● EXERCISE BRIEF: The data below should be transcribed in full, with no picture included.

● DATA RECORDS:

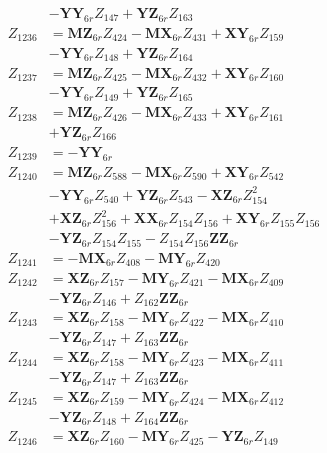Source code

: \begin{multicols}{2}
\begin{align}
&- \mathbf{YY}_{6r}Z_{147} + \mathbf{YZ}_{6r}Z_{163} \nonumber \\
Z_{1236} &= \mathbf{MZ}_{6r}Z_{424} - \mathbf{MX}_{6r}Z_{431} + \mathbf{XY}_{6r}Z_{159}  \nonumber \\
&- \mathbf{YY}_{6r}Z_{148} + \mathbf{YZ}_{6r}Z_{164} \nonumber \\
Z_{1237} &= \mathbf{MZ}_{6r}Z_{425} - \mathbf{MX}_{6r}Z_{432} + \mathbf{XY}_{6r}Z_{160}  \nonumber \\
&- \mathbf{YY}_{6r}Z_{149} + \mathbf{YZ}_{6r}Z_{165} \nonumber \\
Z_{1238} &= \mathbf{MZ}_{6r}Z_{426} - \mathbf{MX}_{6r}Z_{433} + \mathbf{XY}_{6r}Z_{161}  \nonumber \\
&+ \mathbf{YZ}_{6r}Z_{166} \nonumber \\
Z_{1239} &= -\mathbf{YY}_{6r} \nonumber \\
Z_{1240} &= \mathbf{MZ}_{6r}Z_{588} - \mathbf{MX}_{6r}Z_{590} + \mathbf{XY}_{6r}Z_{542}  \nonumber \\
&- \mathbf{YY}_{6r}Z_{540} + \mathbf{YZ}_{6r}Z_{543} - \mathbf{XZ}_{6r}Z_{154}^2  \nonumber \\
&+ \mathbf{XZ}_{6r}Z_{156}^2 + \mathbf{XX}_{6r}Z_{154}Z_{156} + \mathbf{XY}_{6r}Z_{155}Z_{156}  \nonumber \\
&- \mathbf{YZ}_{6r}Z_{154}Z_{155} - Z_{154}Z_{156}\mathbf{ZZ}_{6r} \nonumber \\
Z_{1241} &= - \mathbf{MX}_{6r}Z_{408} - \mathbf{MY}_{6r}Z_{420} \nonumber \\
Z_{1242} &= \mathbf{XZ}_{6r}Z_{157} - \mathbf{MY}_{6r}Z_{421} - \mathbf{MX}_{6r}Z_{409}  \nonumber \\
&- \mathbf{YZ}_{6r}Z_{146} + Z_{162}\mathbf{ZZ}_{6r} \nonumber \\
Z_{1243} &= \mathbf{XZ}_{6r}Z_{158} - \mathbf{MY}_{6r}Z_{422} - \mathbf{MX}_{6r}Z_{410}  \nonumber \\
&- \mathbf{YZ}_{6r}Z_{147} + Z_{163}\mathbf{ZZ}_{6r} \nonumber \\
Z_{1244} &= \mathbf{XZ}_{6r}Z_{158} - \mathbf{MY}_{6r}Z_{423} - \mathbf{MX}_{6r}Z_{411}  \nonumber \\
&- \mathbf{YZ}_{6r}Z_{147} + Z_{163}\mathbf{ZZ}_{6r} \nonumber \\
Z_{1245} &= \mathbf{XZ}_{6r}Z_{159} - \mathbf{MY}_{6r}Z_{424} - \mathbf{MX}_{6r}Z_{412}  \nonumber \\
&- \mathbf{YZ}_{6r}Z_{148} + Z_{164}\mathbf{ZZ}_{6r} \nonumber \\
Z_{1246} &= \mathbf{XZ}_{6r}Z_{160} - \mathbf{MY}_{6r}Z_{425} - \mathbf{YZ}_{6r}Z_{149}  \nonumber \\

\end{align}
\end{multicols}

● FINISHED EXERCISE:
Source code

: \begin{multicols}{2}
\begin{align}
&- \mathbf{YY}_{6r}Z_{147} + \mathbf{YZ}_{6r}Z_{163} \nonumber \\
Z_{1236} &= \mathbf{MZ}_{6r}Z_{424} - \mathbf{MX}_{6r}Z_{431} + \mathbf{XY}_{6r}Z_{159}  \nonumber \\
&- \mathbf{YY}_{6r}Z_{148} + \mathbf{YZ}_{6r}Z_{164} \nonumber \\
Z_{1237} &= \mathbf{MZ}_{6r}Z_{425} - \mathbf{MX}_{6r}Z_{432} + \mathbf{XY}_{6r}Z_{160}  \nonumber \\
&- \mathbf{YY}_{6r}Z_{149} + \mathbf{YZ}_{6r}Z_{165} \nonumber \\
Z_{1238} &= \mathbf{MZ}_{6r}Z_{426} - \mathbf{MX}_{6r}Z_{433} + \mathbf{XY}_{6r}Z_{161}  \nonumber \\
&+ \mathbf{YZ}_{6r}Z_{166} \nonumber \\
Z_{1239} &= -\mathbf{YY}_{6r} \nonumber \\
Z_{1240} &= \mathbf{MZ}_{6r}Z_{588} - \mathbf{MX}_{6r}Z_{590} + \mathbf{XY}_{6r}Z_{542}  \nonumber \\
&- \mathbf{YY}_{6r}Z_{540} + \mathbf{YZ}_{6r}Z_{543} - \mathbf{XZ}_{6r}Z_{154}^2  \nonumber \\
&+ \mathbf{XZ}_{6r}Z_{156}^2 + \mathbf{XX}_{6r}Z_{154}Z_{156} + \mathbf{XY}_{6r}Z_{155}Z_{156}  \nonumber \\
&- \mathbf{YZ}_{6r}Z_{154}Z_{155} - Z_{154}Z_{156}\mathbf{ZZ}_{6r} \nonumber \\
Z_{1241} &= - \mathbf{MX}_{6r}Z_{408} - \mathbf{MY}_{6r}Z_{420} \nonumber \\
Z_{1242} &= \mathbf{XZ}_{6r}Z_{157} - \mathbf{MY}_{6r}Z_{421} - \mathbf{MX}_{6r}Z_{409}  \nonumber \\
&- \mathbf{YZ}_{6r}Z_{146} + Z_{162}\mathbf{ZZ}_{6r} \nonumber \\
Z_{1243} &= \mathbf{XZ}_{6r}Z_{158} - \mathbf{MY}_{6r}Z_{422} - \mathbf{MX}_{6r}Z_{410}  \nonumber \\
&- \mathbf{YZ}_{6r}Z_{147} + Z_{163}\mathbf{ZZ}_{6r} \nonumber \\
Z_{1244} &= \mathbf{XZ}_{6r}Z_{158} - \mathbf{MY}_{6r}Z_{423} - \mathbf{MX}_{6r}Z_{411}  \nonumber \\
&- \mathbf{YZ}_{6r}Z_{147} + Z_{163}\mathbf{ZZ}_{6r} \nonumber \\
Z_{1245} &= \mathbf{XZ}_{6r}Z_{159} - \mathbf{MY}_{6r}Z_{424} - \mathbf{MX}_{6r}Z_{412}  \nonumber \\
&- \mathbf{YZ}_{6r}Z_{148} + Z_{164}\mathbf{ZZ}_{6r} \nonumber \\
Z_{1246} &= \mathbf{XZ}_{6r}Z_{160} - \mathbf{MY}_{6r}Z_{425} - \mathbf{YZ}_{6r}Z_{149}  \nonumber \\

\end{align}
\end{multicols}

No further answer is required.